What this task involves. The output has to be the full set of records, reproduced exactly, minus any picture.

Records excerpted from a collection
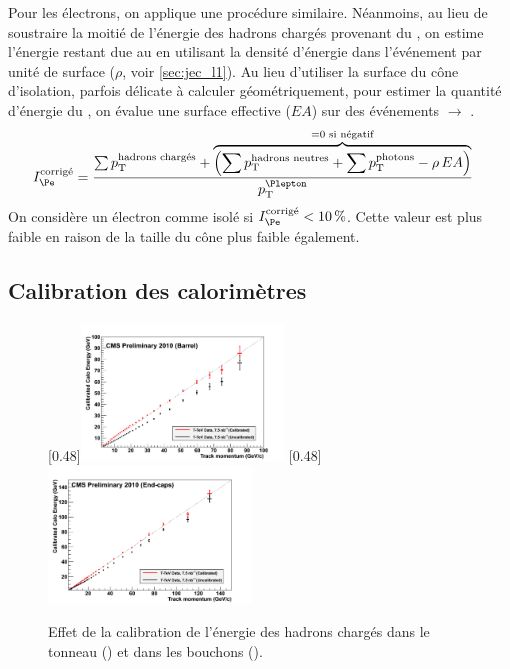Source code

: Pour les électrons, on applique une procédure similaire. Néanmoins, au lieu de soustraire la moitié de l'énergie des hadrons chargés provenant du \pu, on estime l'énergie restant due au \pu en utilisant la densité d'énergie dans l'événement par unité de surface ($\rho$, voir \cref{sec:jec_l1}). Au lieu d'utiliser la surface du cône d'isolation, parfois délicate à calculer géométriquement, pour estimer la quantité d'énergie du \pu, on évalue une surface effective ($EA$) sur des événements \PZ $\rightarrow$ \Pelectron{}\Ppositron.%
\begin{align*}
  I_{\Pe}^\text{corrigé} &= \frac{\sum{\pt^\text{hadrons chargés}} + \overbrace{\left(\sum{\pt^\text{hadrons neutres}} + \sum{\pt^\text{photons}} - \rho\,EA \right)}^{= 0 \text{ si négatif}}}{\pt^{\Plepton}}
\end{align*}
On considère un électron comme isolé si $I_{\Pe}^\text{corrigé} < \SI{10}{\%}$. Cette valeur est plus faible en raison de la taille du cône plus faible également.

\subsection{Calibration des calorimètres}

\begin{figure}[tbp]
    \centering
    \subcaptionbox{\label{fig:hadron_calib_barrel}}[0.48\textwidth]{\includegraphics[width=0.48\textwidth]{chapitre3/figs/hadron_calib_barrel.png}} \hfill
    \subcaptionbox{\label{fig:hadron_calib_endcap}}[0.48\textwidth]{\includegraphics[width=0.48\textwidth]{chapitre3/figs/hadron_calib_endcap.png}}
    \caption{Effet de la calibration de l'énergie des hadrons chargés dans le tonneau () et dans les bouchons ().}
    \label{fig:hadron_calib}
\end{figure}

Answer to the exercise.
Source code

: Pour les électrons, on applique une procédure similaire. Néanmoins, au lieu de soustraire la moitié de l'énergie des hadrons chargés provenant du \pu, on estime l'énergie restant due au \pu en utilisant la densité d'énergie dans l'événement par unité de surface ($\rho$, voir \cref{sec:jec_l1}). Au lieu d'utiliser la surface du cône d'isolation, parfois délicate à calculer géométriquement, pour estimer la quantité d'énergie du \pu, on évalue une surface effective ($EA$) sur des événements \PZ $\rightarrow$ \Pelectron{}\Ppositron.%
\begin{align*}
  I_{\Pe}^\text{corrigé} &= \frac{\sum{\pt^\text{hadrons chargés}} + \overbrace{\left(\sum{\pt^\text{hadrons neutres}} + \sum{\pt^\text{photons}} - \rho\,EA \right)}^{= 0 \text{ si négatif}}}{\pt^{\Plepton}}
\end{align*}
On considère un électron comme isolé si $I_{\Pe}^\text{corrigé} < \SI{10}{\%}$. Cette valeur est plus faible en raison de la taille du cône plus faible également.

\subsection{Calibration des calorimètres}

\begin{figure}[tbp]
    \centering
    \subcaptionbox{\label{fig:hadron_calib_barrel}}[0.48\textwidth]{\includegraphics[width=0.48\textwidth]{chapitre3/figs/hadron_calib_barrel.png}} \hfill
    \subcaptionbox{\label{fig:hadron_calib_endcap}}[0.48\textwidth]{\includegraphics[width=0.48\textwidth]{chapitre3/figs/hadron_calib_endcap.png}}
    \caption{Effet de la calibration de l'énergie des hadrons chargés dans le tonneau () et dans les bouchons ().}
    \label{fig:hadron_calib}
\end{figure}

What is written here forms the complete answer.